## Aim of the task
When you reach the line containing "5: Competitor Analysis**", stop after it; until then, copy each line of the listing exactly, starting with the first.

## Dataset content
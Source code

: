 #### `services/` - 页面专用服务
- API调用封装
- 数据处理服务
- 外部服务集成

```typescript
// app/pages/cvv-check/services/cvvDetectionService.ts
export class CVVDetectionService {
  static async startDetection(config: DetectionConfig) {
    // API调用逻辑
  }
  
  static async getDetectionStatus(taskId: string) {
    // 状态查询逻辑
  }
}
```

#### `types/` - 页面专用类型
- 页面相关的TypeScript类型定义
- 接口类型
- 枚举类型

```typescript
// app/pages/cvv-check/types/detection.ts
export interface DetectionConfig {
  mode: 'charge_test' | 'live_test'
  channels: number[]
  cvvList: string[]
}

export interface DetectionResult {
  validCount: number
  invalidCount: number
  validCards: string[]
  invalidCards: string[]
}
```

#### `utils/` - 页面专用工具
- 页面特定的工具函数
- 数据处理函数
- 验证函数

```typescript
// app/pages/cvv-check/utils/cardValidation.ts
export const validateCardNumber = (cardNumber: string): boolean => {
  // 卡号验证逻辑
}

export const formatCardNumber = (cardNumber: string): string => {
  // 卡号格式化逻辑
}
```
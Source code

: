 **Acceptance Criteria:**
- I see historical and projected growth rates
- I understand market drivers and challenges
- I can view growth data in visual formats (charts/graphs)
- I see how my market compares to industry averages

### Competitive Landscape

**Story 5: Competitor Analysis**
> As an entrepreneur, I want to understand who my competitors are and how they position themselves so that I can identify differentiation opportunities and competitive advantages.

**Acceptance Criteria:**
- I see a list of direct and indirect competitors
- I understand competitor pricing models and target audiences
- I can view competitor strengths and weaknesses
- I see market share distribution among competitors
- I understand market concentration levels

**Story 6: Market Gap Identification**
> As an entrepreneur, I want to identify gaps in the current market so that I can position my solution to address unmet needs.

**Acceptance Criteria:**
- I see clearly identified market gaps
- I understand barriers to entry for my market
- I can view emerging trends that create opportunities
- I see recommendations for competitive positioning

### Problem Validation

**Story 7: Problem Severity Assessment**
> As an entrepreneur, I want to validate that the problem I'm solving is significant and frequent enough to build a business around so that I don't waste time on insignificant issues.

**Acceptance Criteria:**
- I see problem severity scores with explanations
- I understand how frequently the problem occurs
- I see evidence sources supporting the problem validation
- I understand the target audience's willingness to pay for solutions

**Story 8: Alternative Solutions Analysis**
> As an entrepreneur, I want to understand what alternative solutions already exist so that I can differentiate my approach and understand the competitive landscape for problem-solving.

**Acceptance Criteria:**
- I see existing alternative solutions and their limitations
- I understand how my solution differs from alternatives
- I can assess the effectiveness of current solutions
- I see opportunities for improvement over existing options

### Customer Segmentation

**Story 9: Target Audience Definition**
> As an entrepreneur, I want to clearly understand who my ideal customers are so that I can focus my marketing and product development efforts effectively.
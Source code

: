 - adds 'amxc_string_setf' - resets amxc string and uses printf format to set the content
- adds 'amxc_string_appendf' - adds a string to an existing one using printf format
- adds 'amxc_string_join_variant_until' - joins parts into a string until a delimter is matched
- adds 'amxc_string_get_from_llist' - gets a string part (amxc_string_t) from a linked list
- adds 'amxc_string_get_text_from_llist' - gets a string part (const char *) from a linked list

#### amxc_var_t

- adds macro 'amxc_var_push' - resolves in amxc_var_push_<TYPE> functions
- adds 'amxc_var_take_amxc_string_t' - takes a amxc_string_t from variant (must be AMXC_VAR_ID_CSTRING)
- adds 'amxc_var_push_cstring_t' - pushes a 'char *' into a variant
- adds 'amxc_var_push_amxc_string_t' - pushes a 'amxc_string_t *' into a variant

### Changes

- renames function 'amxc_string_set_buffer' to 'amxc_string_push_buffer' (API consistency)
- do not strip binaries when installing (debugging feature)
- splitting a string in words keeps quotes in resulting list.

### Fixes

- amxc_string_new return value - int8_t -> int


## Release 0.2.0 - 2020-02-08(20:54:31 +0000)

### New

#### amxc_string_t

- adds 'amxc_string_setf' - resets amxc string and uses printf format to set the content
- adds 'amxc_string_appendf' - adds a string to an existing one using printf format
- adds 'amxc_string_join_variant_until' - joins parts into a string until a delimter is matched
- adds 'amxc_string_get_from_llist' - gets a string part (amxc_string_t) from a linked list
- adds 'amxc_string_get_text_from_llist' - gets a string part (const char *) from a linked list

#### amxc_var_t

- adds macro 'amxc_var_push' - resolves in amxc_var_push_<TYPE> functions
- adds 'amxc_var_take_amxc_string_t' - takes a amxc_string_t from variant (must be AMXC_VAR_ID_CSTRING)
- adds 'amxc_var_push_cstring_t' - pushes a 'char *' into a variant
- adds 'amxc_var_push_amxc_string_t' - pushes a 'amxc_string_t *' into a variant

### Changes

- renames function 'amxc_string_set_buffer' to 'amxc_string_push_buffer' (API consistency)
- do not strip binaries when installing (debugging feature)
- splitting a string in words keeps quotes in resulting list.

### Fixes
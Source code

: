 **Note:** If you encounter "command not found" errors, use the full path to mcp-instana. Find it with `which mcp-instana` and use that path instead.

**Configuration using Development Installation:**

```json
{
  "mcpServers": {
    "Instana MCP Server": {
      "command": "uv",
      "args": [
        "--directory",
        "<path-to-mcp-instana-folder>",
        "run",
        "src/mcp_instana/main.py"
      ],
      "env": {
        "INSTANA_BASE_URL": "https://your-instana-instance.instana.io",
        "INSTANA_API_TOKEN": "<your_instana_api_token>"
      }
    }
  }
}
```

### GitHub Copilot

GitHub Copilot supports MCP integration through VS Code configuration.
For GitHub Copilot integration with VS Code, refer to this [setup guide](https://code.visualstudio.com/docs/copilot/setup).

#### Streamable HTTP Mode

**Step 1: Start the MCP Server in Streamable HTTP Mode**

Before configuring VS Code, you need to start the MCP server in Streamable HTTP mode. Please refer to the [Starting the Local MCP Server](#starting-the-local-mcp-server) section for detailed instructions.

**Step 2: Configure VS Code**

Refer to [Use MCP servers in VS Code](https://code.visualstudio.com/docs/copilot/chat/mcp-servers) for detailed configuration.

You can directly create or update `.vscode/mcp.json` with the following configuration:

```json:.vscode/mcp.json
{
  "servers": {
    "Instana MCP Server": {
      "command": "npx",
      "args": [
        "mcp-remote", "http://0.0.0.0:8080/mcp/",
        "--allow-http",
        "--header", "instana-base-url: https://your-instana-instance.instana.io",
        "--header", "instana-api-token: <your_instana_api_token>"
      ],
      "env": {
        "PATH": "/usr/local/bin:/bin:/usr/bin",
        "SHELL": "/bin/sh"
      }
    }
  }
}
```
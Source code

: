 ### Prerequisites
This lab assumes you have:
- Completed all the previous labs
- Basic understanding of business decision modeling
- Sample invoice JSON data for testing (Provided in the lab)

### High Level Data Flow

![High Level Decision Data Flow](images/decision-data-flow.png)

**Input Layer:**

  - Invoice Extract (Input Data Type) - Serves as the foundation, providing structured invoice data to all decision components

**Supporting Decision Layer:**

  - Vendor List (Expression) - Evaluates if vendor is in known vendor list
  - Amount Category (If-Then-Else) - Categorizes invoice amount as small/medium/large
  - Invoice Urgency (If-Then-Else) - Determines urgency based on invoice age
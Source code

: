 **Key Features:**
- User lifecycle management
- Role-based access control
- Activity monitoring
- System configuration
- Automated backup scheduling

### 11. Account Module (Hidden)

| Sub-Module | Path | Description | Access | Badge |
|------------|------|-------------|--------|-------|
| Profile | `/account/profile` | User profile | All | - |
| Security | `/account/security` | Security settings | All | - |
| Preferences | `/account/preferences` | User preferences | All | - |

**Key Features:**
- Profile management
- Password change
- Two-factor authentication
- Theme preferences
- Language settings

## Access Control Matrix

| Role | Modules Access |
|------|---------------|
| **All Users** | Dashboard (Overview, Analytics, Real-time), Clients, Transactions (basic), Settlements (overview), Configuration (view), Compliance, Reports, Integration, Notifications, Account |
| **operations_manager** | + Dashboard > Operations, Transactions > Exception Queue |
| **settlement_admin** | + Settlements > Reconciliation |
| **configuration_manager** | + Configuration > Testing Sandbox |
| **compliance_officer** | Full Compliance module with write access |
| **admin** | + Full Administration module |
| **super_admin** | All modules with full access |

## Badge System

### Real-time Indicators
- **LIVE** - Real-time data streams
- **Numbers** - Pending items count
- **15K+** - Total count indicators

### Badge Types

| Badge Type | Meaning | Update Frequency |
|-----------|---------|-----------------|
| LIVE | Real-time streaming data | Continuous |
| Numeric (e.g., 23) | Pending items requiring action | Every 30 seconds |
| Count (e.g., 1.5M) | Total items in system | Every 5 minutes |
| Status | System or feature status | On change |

## Response below
Source code

: #### `services/` - 页面专用服务
- API调用封装
- 数据处理服务
- 外部服务集成

```typescript
// app/pages/cvv-check/services/cvvDetectionService.ts
export class CVVDetectionService {
  static async startDetection(config: DetectionConfig) {
    // API调用逻辑
  }
  
  static async getDetectionStatus(taskId: string) {
    // 状态查询逻辑
  }
}
```

#### `types/` - 页面专用类型
- 页面相关的TypeScript类型定义
- 接口类型
- 枚举类型

```typescript
// app/pages/cvv-check/types/detection.ts
export interface DetectionConfig {
  mode: 'charge_test' | 'live_test'
  channels: number[]
  cvvList: string[]
}

export interface DetectionResult {
  validCount: number
  invalidCount: number
  validCards: string[]
  invalidCards: string[]
}
```

#### `utils/` - 页面专用工具
- 页面特定的工具函数
- 数据处理函数
- 验证函数

```typescript
// app/pages/cvv-check/utils/cardValidation.ts
export const validateCardNumber = (cardNumber: string): boolean => {
  // 卡号验证逻辑
}

export const formatCardNumber = (cardNumber: string): string => {
  // 卡号格式化逻辑
}
```
Source code

: **Acceptance Criteria:**
- I see historical and projected growth rates
- I understand market drivers and challenges
- I can view growth data in visual formats (charts/graphs)
- I see how my market compares to industry averages

### Competitive Landscape

**Story 5: Competitor Analysis**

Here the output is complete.